[PATCH AUTOSEL 6.6 54/66] genirq: Retain disable depth for managed interrupts across CPU hotplug

Sasha Levin sashal at kernel.org
Sun Jun 1 16:37:31 PDT 2025


From: Brian Norris <briannorris at chromium.org>

[ Upstream commit 788019eb559fd0b365f501467ceafce540e377cc ]

Affinity-managed interrupts can be shut down and restarted during CPU
hotunplug/plug. Thereby the interrupt may be left in an unexpected state.
Specifically:

 1. Interrupt is affine to CPU N
 2. disable_irq() -> depth is 1
 3. CPU N goes offline
 4. irq_shutdown() -> depth is set to 1 (again)
 5. CPU N goes online
 6. irq_startup() -> depth is set to 0 (BUG! driver expects that the interrupt
    		     	      	        still disabled)
 7. enable_irq() -> depth underflow / unbalanced enable_irq() warning

This is only a problem for managed interrupts and CPU hotplug, all other
cases like request()/free()/request() truly needs to reset a possibly stale
disable depth value.

Provide a startup function, which takes the disable depth into account, and
invoked it for the managed interrupts in the CPU hotplug path.

This requires to change irq_shutdown() to do a depth increment instead of
setting it to 1, which allows to retain the disable depth, but is harmless
for the other code paths using irq_startup(), which will still reset the
disable depth unconditionally to keep the original correct behaviour.

A kunit tests will be added separately to cover some of these aspects.
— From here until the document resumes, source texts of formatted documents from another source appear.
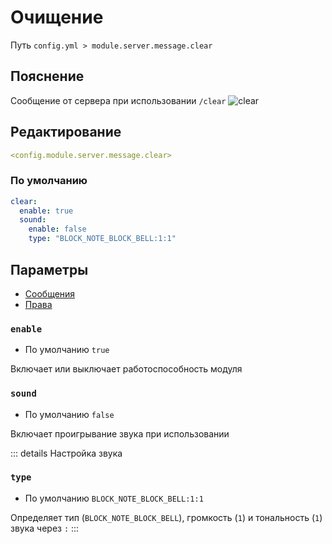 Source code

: # Очищение
Путь `config.yml > module.server.message.clear`

## Пояснение
Сообщение от сервера при использовании `/clear`
![clear](/clear.png)

## Редактирование
```yaml
<config.module.server.message.clear>
```

### По умолчанию
```yaml
clear:
  enable: true
  sound:
    enable: false
    type: "BLOCK_NOTE_BLOCK_BELL:1:1"
```

## Параметры

- [Сообщения](/ru/messages/ru_ru/module/server/message/clear/)
- [Права](/ru/permissions/module/server/message/clear/)

### `enable`
- По умолчанию `true`

Включает или выключает работоспособность модуля

### `sound`
- По умолчанию `false`

Включает проигрывание звука при использовании

::: details Настройка звука
### `type`
- По умолчанию `BLOCK_NOTE_BLOCK_BELL:1:1`

Определяет тип (`BLOCK_NOTE_BLOCK_BELL`), громкость (`1`) и тональность (`1`) звука через `:`
:::
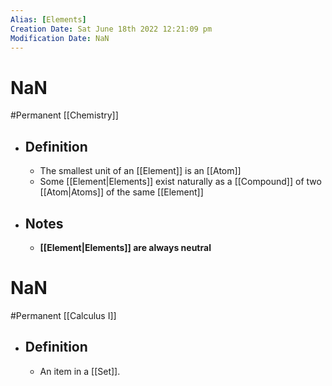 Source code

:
 ```yaml
---
Alias: [Elements]
Creation Date: Sat June 18th 2022 12:21:09 pm 
Modification Date: NaN
---
```

# NaN
#Permanent [[Chemistry]]

- ## Definition
	- The smallest unit of an [[Element]] is an [[Atom]]
	- Some [[Element|Elements]] exist naturally as a [[Compound]] of two [[Atom|Atoms]] of the same [[Element]]
- ## Notes
	- **[[Element|Elements]] are always neutral**

# NaN
#Permanent [[Calculus I]]

- ## Definition
	- An item in a [[Set]].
[ tglx: Massaged changelog ]

Suggested-by: Thomas Gleixner <tglx at linutronix.de>
Signed-off-by: Brian Norris <briannorris at chromium.org>
Signed-off-by: Thomas Gleixner <tglx at linutronix.de>
Link: https://lore.kernel.org/all/20250514201353.3481400-2-briannorris@chromium.org
Signed-off-by: Sasha Levin <sashal at kernel.org>
---

Based on my analysis of the commit and the current kernel code, here is
my assessment: **YES** This commit should be backported to stable kernel
trees. Here's my extensive analysis: ## Bug Analysis The commit fixes a
critical bug in the interrupt subsystem's CPU hotplug handling that
affects affinity-managed interrupts. The bug manifests as follows: 1.
**Problem Scenario**: When a managed interrupt is disabled (depth=1),
then its CPU goes offline causing `irq_shutdown()`, and later the CPU
comes back online triggering `irq_startup()`, the disable depth
accounting becomes corrupted. 2. **Current Broken Behavior** (from
existing kernel code): - `irq_shutdown()` sets `desc->depth = 1`
unconditionally (line seen in grep output) - `irq_startup()` sets
`desc->depth = 0` unconditionally - This overwrites any previous disable
state, violating the disable/enable balance 3. **User-Visible Impact**:
The bug causes: - Unbalanced `enable_irq()` warnings - Interrupts being
unexpectedly enabled during CPU hotplug - Potential system instability
or incorrect device behavior ## Code Changes Analysis The fix makes
surgical changes to preserve disable depth: ### 1. **irq_shutdown()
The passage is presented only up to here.